Material shown:
========

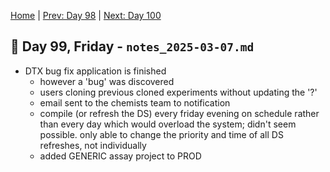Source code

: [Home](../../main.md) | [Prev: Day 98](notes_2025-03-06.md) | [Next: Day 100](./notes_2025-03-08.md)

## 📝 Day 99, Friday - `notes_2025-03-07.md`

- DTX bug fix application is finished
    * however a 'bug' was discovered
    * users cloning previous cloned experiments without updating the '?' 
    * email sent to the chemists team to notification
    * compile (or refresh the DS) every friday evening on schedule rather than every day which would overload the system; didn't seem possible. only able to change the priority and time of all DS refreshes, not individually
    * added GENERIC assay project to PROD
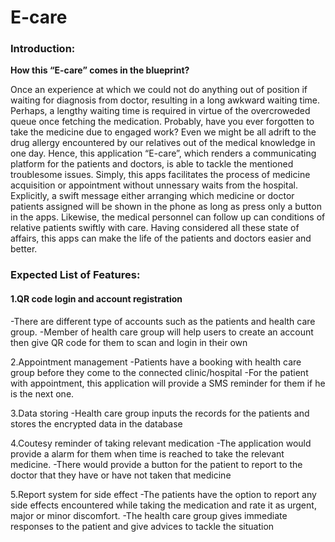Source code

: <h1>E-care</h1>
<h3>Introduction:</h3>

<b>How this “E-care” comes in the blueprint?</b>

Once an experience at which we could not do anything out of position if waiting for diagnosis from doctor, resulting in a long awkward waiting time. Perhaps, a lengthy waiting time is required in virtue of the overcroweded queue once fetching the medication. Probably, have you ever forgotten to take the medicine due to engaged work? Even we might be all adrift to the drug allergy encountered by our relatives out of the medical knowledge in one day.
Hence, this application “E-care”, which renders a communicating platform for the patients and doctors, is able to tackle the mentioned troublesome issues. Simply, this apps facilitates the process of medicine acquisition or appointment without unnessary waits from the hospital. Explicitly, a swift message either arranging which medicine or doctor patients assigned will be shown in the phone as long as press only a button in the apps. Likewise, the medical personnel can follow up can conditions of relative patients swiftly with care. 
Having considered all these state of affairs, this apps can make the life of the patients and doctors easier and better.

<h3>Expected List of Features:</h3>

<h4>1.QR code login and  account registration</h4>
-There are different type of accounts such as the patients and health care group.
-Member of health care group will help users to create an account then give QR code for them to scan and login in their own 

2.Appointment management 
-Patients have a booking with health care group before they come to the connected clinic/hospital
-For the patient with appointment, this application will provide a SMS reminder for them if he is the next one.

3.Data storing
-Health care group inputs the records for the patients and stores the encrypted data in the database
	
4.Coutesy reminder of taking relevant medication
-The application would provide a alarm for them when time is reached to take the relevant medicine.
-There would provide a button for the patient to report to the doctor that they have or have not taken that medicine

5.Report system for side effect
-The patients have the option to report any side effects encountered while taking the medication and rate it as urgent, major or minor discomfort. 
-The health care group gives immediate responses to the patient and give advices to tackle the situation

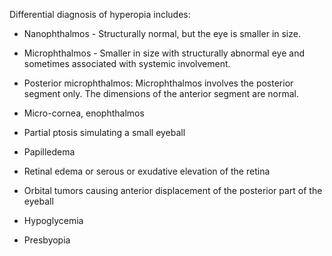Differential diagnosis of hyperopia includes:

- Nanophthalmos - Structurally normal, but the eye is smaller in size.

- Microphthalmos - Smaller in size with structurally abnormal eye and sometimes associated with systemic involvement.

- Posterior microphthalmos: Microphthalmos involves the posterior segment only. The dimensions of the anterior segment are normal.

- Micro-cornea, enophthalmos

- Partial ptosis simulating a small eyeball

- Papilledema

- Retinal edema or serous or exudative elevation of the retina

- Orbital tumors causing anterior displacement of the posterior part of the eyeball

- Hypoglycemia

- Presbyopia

========

Exercise goal: Show every line of the entries above where the word "them" occurs.

Solution for this problem:
-Member of health care group will help users to create an account then give QR code for them to scan and login in their own 
-For the patient with appointment, this application will provide a SMS reminder for them if he is the next one.
-The application would provide a alarm for them when time is reached to take the relevant medicine.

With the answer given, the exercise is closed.